By contrast, Baby Doll, released half a decade later, never betrays its theatrical origins; it feels conceived for the screen. Kazan softens the tone of the Williams one-acts on which it’s based; outrageous as the humor often is in this story of a cotton miller (Karl Malden, in his best performance) whose virgin child-bride (Carroll Baker) is seduced by the Sicilian (Eli Wallach) he’s cheated out of his livelihood, Kazan mixes in the distinctly Southern colors of faded hope and regret. In the early ’90s a good production of one of the source plays, 27 Wagons Full of Cotton, showed up on TV with Peter Boyle, Lesley Ann Warren, and Ray Sharkey in these roles. It was a fascinating comparison to Baby Doll — you could see that what made the original effective was largely its brutality, and that its dramaturgy was thinner and more direct.

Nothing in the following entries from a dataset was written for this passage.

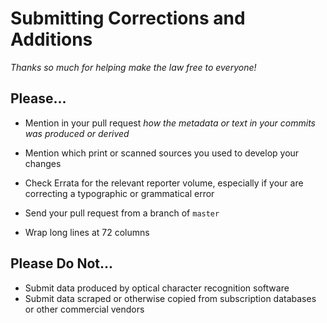 # Submitting Corrections and Additions

_Thanks so much for helping make the law free to everyone!_

## Please...

- Mention in your pull request _how the metadata or text in your commits
  was produced or derived_
- Mention which print or scanned sources you used to develop your changes
- Check Errata for the relevant reporter volume, especially if your are
  correcting a typographic or grammatical error

- Send your pull request from a branch of `master`
- Wrap long lines at 72 columns

## Please Do Not...

- Submit data produced by optical character recognition software
- Submit data scraped or otherwise copied from subscription databases or
  other commercial vendors
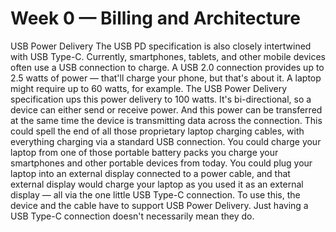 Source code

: # Week 0 — Billing and Architecture

USB Power Delivery
The USB PD specification is also closely intertwined with USB Type-C. Currently, smartphones, tablets, and other mobile devices often use a USB connection to charge. A USB 2.0 connection provides up to 2.5 watts of power — that'll charge your phone, but that's about it. A laptop might require up to 60 watts, for example. The USB Power Delivery specification ups this power delivery to 100 watts. It's bi-directional, so a device can either send or receive power. And this power can be transferred at the same time the device is transmitting data across the connection.
This could spell the end of all those proprietary laptop charging cables, with everything charging via a standard USB connection. You could charge your laptop from one of those portable battery packs you charge your smartphones and other portable devices from today. You could plug your laptop into an external display connected to a power cable, and that external display would charge your laptop as you used it as an external display — all via the one little USB Type-C connection. To use this, the device and the cable have to support USB Power Delivery. Just having a USB Type-C connection doesn't necessarily mean they do.
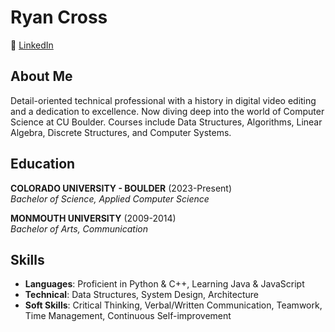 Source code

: # Ryan Cross

🔗 [LinkedIn](www.linkedin.com/in/ryan-m-cross)

## About Me

Detail-oriented technical professional with a history in digital video editing and a dedication to excellence. Now diving deep into the world of Computer Science at CU Boulder. Courses include Data Structures, Algorithms, Linear Algebra, Discrete Structures, and Computer Systems.

## Education

**COLORADO UNIVERSITY - BOULDER** (2023-Present)  
_Bachelor of Science, Applied Computer Science_

**MONMOUTH UNIVERSITY** (2009-2014)  
_Bachelor of Arts, Communication_

## Skills

- **Languages**: Proficient in Python & C++, Learning Java & JavaScript
- **Technical**: Data Structures, System Design, Architecture
- **Soft Skills**: Critical Thinking, Verbal/Written Communication, Teamwork, Time Management, Continuous Self-improvement
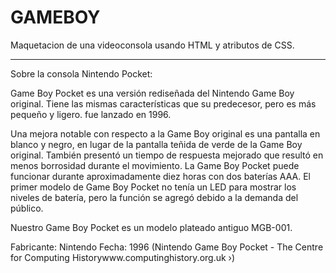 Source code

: # GAMEBOY

Maquetacion de una videoconsola usando HTML y atributos de CSS.
_______________________________________________________________________

Sobre la consola Nintendo Pocket:


Game Boy Pocket es una versión rediseñada del Nintendo Game Boy original. Tiene las mismas características que su predecesor, pero es más pequeño y ligero. fue lanzado en 1996.

Una mejora notable con respecto a la Game Boy original es una pantalla en blanco y negro, en lugar de la pantalla teñida de verde de la Game Boy original. También presentó un tiempo de respuesta mejorado que resultó en menos borrosidad durante el movimiento. La Game Boy Pocket puede funcionar durante aproximadamente diez horas con dos baterías AAA. El primer modelo de Game Boy Pocket no tenía un LED para mostrar los niveles de batería, pero la función se agregó debido a la demanda del público.

Nuestro Game Boy Pocket es un modelo plateado antiguo MGB-001.

Fabricante: Nintendo
Fecha: 1996
(Nintendo Game Boy Pocket - The Centre for Computing Historywww.computinghistory.org.uk ›)


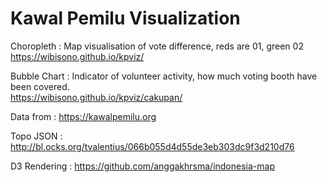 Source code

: # Kawal Pemilu Visualization

Choropleth    : Map visualisation of vote difference, reds are 01, green 02 https://wibisono.github.io/kpviz/

Bubble Chart  : Indicator of volunteer activity, how much voting booth have been covered.     
                https://wibisono.github.io/kpviz/cakupan/

Data from     : https://kawalpemilu.org

Topo JSON     : http://bl.ocks.org/tvalentius/066b055d4d55de3eb303dc9f3d210d76

D3 Rendering  : https://github.com/anggakhrsma/indonesia-map

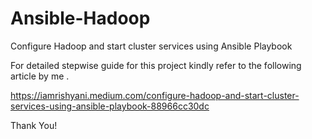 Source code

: # Ansible-Hadoop
Configure Hadoop and start cluster services using Ansible Playbook

For detailed stepwise guide for this project kindly refer to the following article by me .

https://iamrishyani.medium.com/configure-hadoop-and-start-cluster-services-using-ansible-playbook-88966cc30dc

Thank You!
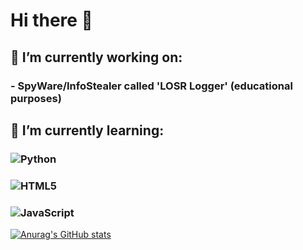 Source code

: 

# Hi there 👋

## 🔭 I’m currently working on:

### - SpyWare/InfoStealer called 'LOSR Logger' (educational purposes)


## 🌱 I’m currently learning:

### ![Python](https://img.shields.io/badge/python-3670A0?style=for-the-badge&logo=python&logoColor=ffdd54)

### ![HTML5](https://img.shields.io/badge/html5-%23E34F26.svg?style=for-the-badge&logo=html5&logoColor=white)

### ![JavaScript](https://img.shields.io/badge/javascript-%23323330.svg?style=for-the-badge&logo=javascript&logoColor=%23F7DF1E)


[![Anurag's GitHub stats](https://github-readme-stats.vercel.app/api?madhead341)](https://github.com/anuraghazra/github-readme-stats)
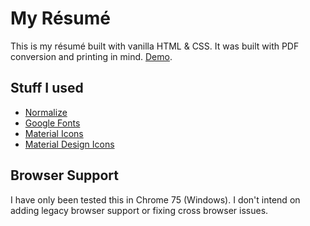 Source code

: # My Résumé
This is my résumé built with vanilla HTML & CSS. It was built with PDF conversion and printing in mind. [Demo](https://timv88.github.io/resume).

## Stuff I used

- [Normalize](https://necolas.github.io/normalize.css/)
- [Google Fonts](https://fonts.google.com/)
- [Material Icons](https://material.io/tools/icons/?style=baseline)
- [Material Design Icons](https://materialdesignicons.com/)

## Browser Support

I have only been tested this in Chrome 75 (Windows). I don't intend on adding legacy browser support or fixing cross browser issues.


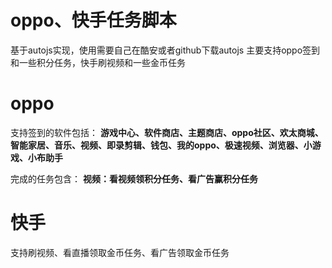 # oppo、快手任务脚本
基于autojs实现，使用需要自己在酷安或者github下载autojs
主要支持oppo签到和一些积分任务，快手刷视频和一些金币任务

# oppo
支持签到的软件包括：
<b>游戏中心、软件商店、主题商店、oppo社区、欢太商城、智能家居、音乐、视频、即录剪辑、钱包、我的oppo、极速视频、浏览器、小游戏、小布助手</b>

完成的任务包含：
<b>视频：看视频领积分任务、看广告赢积分任务</b>

# 快手
支持刷视频、看直播领取金币任务、看广告领取金币任务
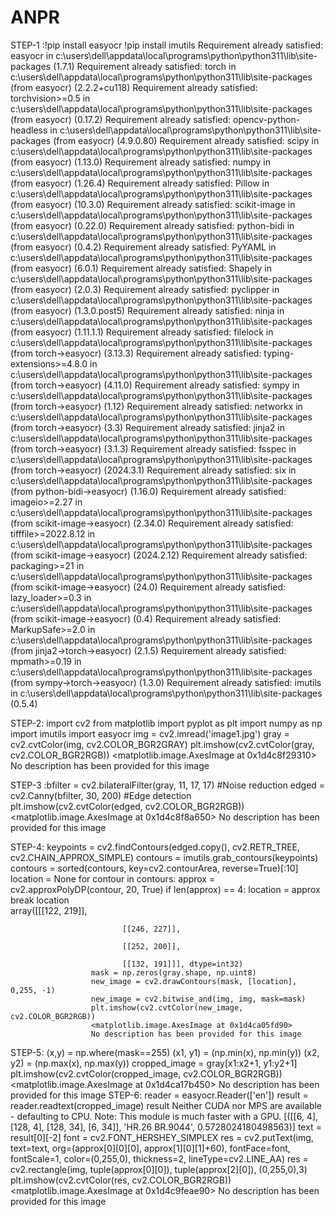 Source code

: # ANPR

STEP-1 :!pip install easyocr
        !pip install imutils
        Requirement already satisfied: easyocr in c:\users\dell\appdata\local\programs\python\python311\lib\site-packages (1.7.1)
        Requirement already satisfied: torch in c:\users\dell\appdata\local\programs\python\python311\lib\site-packages (from easyocr) (2.2.2+cu118)
        Requirement already satisfied: torchvision>=0.5 in c:\users\dell\appdata\local\programs\python\python311\lib\site-packages (from easyocr) (0.17.2)
        Requirement already satisfied: opencv-python-headless in c:\users\dell\appdata\local\programs\python\python311\lib\site-packages (from easyocr) (4.9.0.80)
        Requirement already satisfied: scipy in c:\users\dell\appdata\local\programs\python\python311\lib\site-packages (from easyocr) (1.13.0)
        Requirement already satisfied: numpy in c:\users\dell\appdata\local\programs\python\python311\lib\site-packages (from easyocr) (1.26.4)
        Requirement already satisfied: Pillow in c:\users\dell\appdata\local\programs\python\python311\lib\site-packages (from easyocr) (10.3.0)
        Requirement already satisfied: scikit-image in c:\users\dell\appdata\local\programs\python\python311\lib\site-packages (from easyocr) (0.22.0)
        Requirement already satisfied: python-bidi in c:\users\dell\appdata\local\programs\python\python311\lib\site-packages (from easyocr) (0.4.2)
        Requirement already satisfied: PyYAML in c:\users\dell\appdata\local\programs\python\python311\lib\site-packages (from easyocr) (6.0.1)
        Requirement already satisfied: Shapely in c:\users\dell\appdata\local\programs\python\python311\lib\site-packages (from easyocr) (2.0.3)
        Requirement already satisfied: pyclipper in c:\users\dell\appdata\local\programs\python\python311\lib\site-packages (from easyocr) (1.3.0.post5)
        Requirement already satisfied: ninja in c:\users\dell\appdata\local\programs\python\python311\lib\site-packages (from easyocr) (1.11.1.1)
        Requirement already satisfied: filelock in c:\users\dell\appdata\local\programs\python\python311\lib\site-packages (from torch->easyocr) (3.13.3)
        Requirement already satisfied: typing-extensions>=4.8.0 in c:\users\dell\appdata\local\programs\python\python311\lib\site-packages (from torch->easyocr) (4.11.0)
        Requirement already satisfied: sympy in c:\users\dell\appdata\local\programs\python\python311\lib\site-packages (from torch->easyocr) (1.12)
        Requirement already satisfied: networkx in c:\users\dell\appdata\local\programs\python\python311\lib\site-packages (from torch->easyocr) (3.3)
        Requirement already satisfied: jinja2 in c:\users\dell\appdata\local\programs\python\python311\lib\site-packages (from torch->easyocr) (3.1.3)
        Requirement already satisfied: fsspec in c:\users\dell\appdata\local\programs\python\python311\lib\site-packages (from torch->easyocr) (2024.3.1)
        Requirement already satisfied: six in c:\users\dell\appdata\local\programs\python\python311\lib\site-packages (from python-bidi->easyocr) (1.16.0)
        Requirement already satisfied: imageio>=2.27 in c:\users\dell\appdata\local\programs\python\python311\lib\site-packages (from scikit-image->easyocr) (2.34.0)
        Requirement already satisfied: tifffile>=2022.8.12 in c:\users\dell\appdata\local\programs\python\python311\lib\site-packages (from scikit-image->easyocr) (2024.2.12)
        Requirement already satisfied: packaging>=21 in c:\users\dell\appdata\local\programs\python\python311\lib\site-packages (from scikit-image->easyocr) (24.0)
        Requirement already satisfied: lazy_loader>=0.3 in c:\users\dell\appdata\local\programs\python\python311\lib\site-packages (from scikit-image->easyocr) (0.4)
        Requirement already satisfied: MarkupSafe>=2.0 in c:\users\dell\appdata\local\programs\python\python311\lib\site-packages (from jinja2->torch->easyocr) (2.1.5)
        Requirement already satisfied: mpmath>=0.19 in c:\users\dell\appdata\local\programs\python\python311\lib\site-packages (from sympy->torch->easyocr) (1.3.0)
        Requirement already satisfied: imutils in c:\users\dell\appdata\local\programs\python\python311\lib\site-packages (0.5.4)

        
STEP-2: import cv2 
        from matplotlib import pyplot as plt
        import numpy as np
        import imutils
        import easyocr
        img = cv2.imread('image1.jpg')
        gray = cv2.cvtColor(img, cv2.COLOR_BGR2GRAY)
        plt.imshow(cv2.cvtColor(gray, cv2.COLOR_BGR2RGB))
        <matplotlib.image.AxesImage at 0x1d4c8f29310>
        No description has been provided for this image

STEP-3 :bfilter = cv2.bilateralFilter(gray, 11, 17, 17) #Noise reduction
        edged = cv2.Canny(bfilter, 30, 200) #Edge detection
        plt.imshow(cv2.cvtColor(edged, cv2.COLOR_BGR2RGB))
        <matplotlib.image.AxesImage at 0x1d4c8f8a650>
        No description has been provided for this image

        
STEP-4: keypoints = cv2.findContours(edged.copy(), cv2.RETR_TREE, 
        cv2.CHAIN_APPROX_SIMPLE)
                contours = imutils.grab_contours(keypoints)
                contours = sorted(contours, key=cv2.contourArea, reverse=True)[:10]
                location = None
                for contour in contours:
                    approx = cv2.approxPolyDP(contour, 20, True)
                    if len(approx) == 4:
                        location = approx
                        break
                location        
                      array([[[122, 219]],
                      
                             [[246, 227]],
                      
                             [[252, 200]],
                      
                             [[132, 191]]], dtype=int32)
                      mask = np.zeros(gray.shape, np.uint8)
                      new_image = cv2.drawContours(mask, [location], 0,255, -1)
                      new_image = cv2.bitwise_and(img, img, mask=mask)
                      plt.imshow(cv2.cvtColor(new_image, cv2.COLOR_BGR2RGB))
                      <matplotlib.image.AxesImage at 0x1d4ca05fd90>
                      No description has been provided for this image
STEP-5: (x,y) = np.where(mask==255)
        (x1, y1) = (np.min(x), np.min(y))
        (x2, y2) = (np.max(x), np.max(y))
        cropped_image = gray[x1:x2+1, y1:y2+1]
        plt.imshow(cv2.cvtColor(cropped_image, cv2.COLOR_BGR2RGB))
        <matplotlib.image.AxesImage at 0x1d4ca17b450>
        No description has been provided for this image
STEP-6: reader = easyocr.Reader(['en'])
        result = reader.readtext(cropped_image)
        result
        Neither CUDA nor MPS are available - defaulting to CPU. Note: This module is much faster with a GPU.
        [([[6, 4], [128, 4], [128, 34], [6, 34]], 'HR.26 BR.9044', 0.5728024180498563)]
        text = result[0][-2]
        font = cv2.FONT_HERSHEY_SIMPLEX
        res = cv2.putText(img, text=text, org=(approx[0][0][0], approx[1][0][1]+60), fontFace=font, 
        fontScale=1, color=(0,255,0), thickness=2, lineType=cv2.LINE_AA)
        res = cv2.rectangle(img, tuple(approx[0][0]), tuple(approx[2][0]), (0,255,0),3)
        plt.imshow(cv2.cvtColor(res, cv2.COLOR_BGR2RGB))
        <matplotlib.image.AxesImage at 0x1d4c9feae90>
        No description has been provided for this image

Kazan made only a handful of first-rate movies. (I have strong visual memories of Panic in the Streets (1950), which came out the year before Streetcar, but it isn’t on video or DVD, and I haven’t seen it in many years.) A Face in the Crowd (1957) has a far better reputation than it deserves. He had a weakness for Steinbeck, who wrote the unfortunate bio Viva Zapata! (1952) (starring Brando in a gargantuan mustache), and a hunk of whose novel East of Eden he filmed in 1955. And — like his Group Theatre mentor and Actors Studio co-founder Lee Strasberg — he was so high on Freud that he couldn’t always differentiate between the good Freudians (Tennessee Williams) and the second-raters. He staged several of William Inge’s plays and filmed his screenplay, Splendor in the Grass, in 1961. It made a star of Warren Beatty and persuaded a lot of people who should have known better that Natalie Wood was an actress, and it connected with audiences, especially young ones. But it wasn’t much good, and The Arrangement, made in 1969 from his own novel, was overwrought in similar ways (though the protagonists were middle-aged rather than adolescent). His penultimate film, The Visitors (1972), was mostly notable for an extraordinary performance by the young Steve Railsback as a psychopathic Vietnam vet bent on revenge; his final one, an adaptation of F. Scott Fitzgerald’s The Last Tycoon (1976), was a wash. But the Kazan classics, A Streetcar Named Desire and On the Waterfront, aren’t simply among the best movies of their era; they’re unforgettable. And the responses of my students, born a couple of decades after these movies were first seen, tell me that they’re as overpowering and indelible in the 21st century as they were in the mid-20th.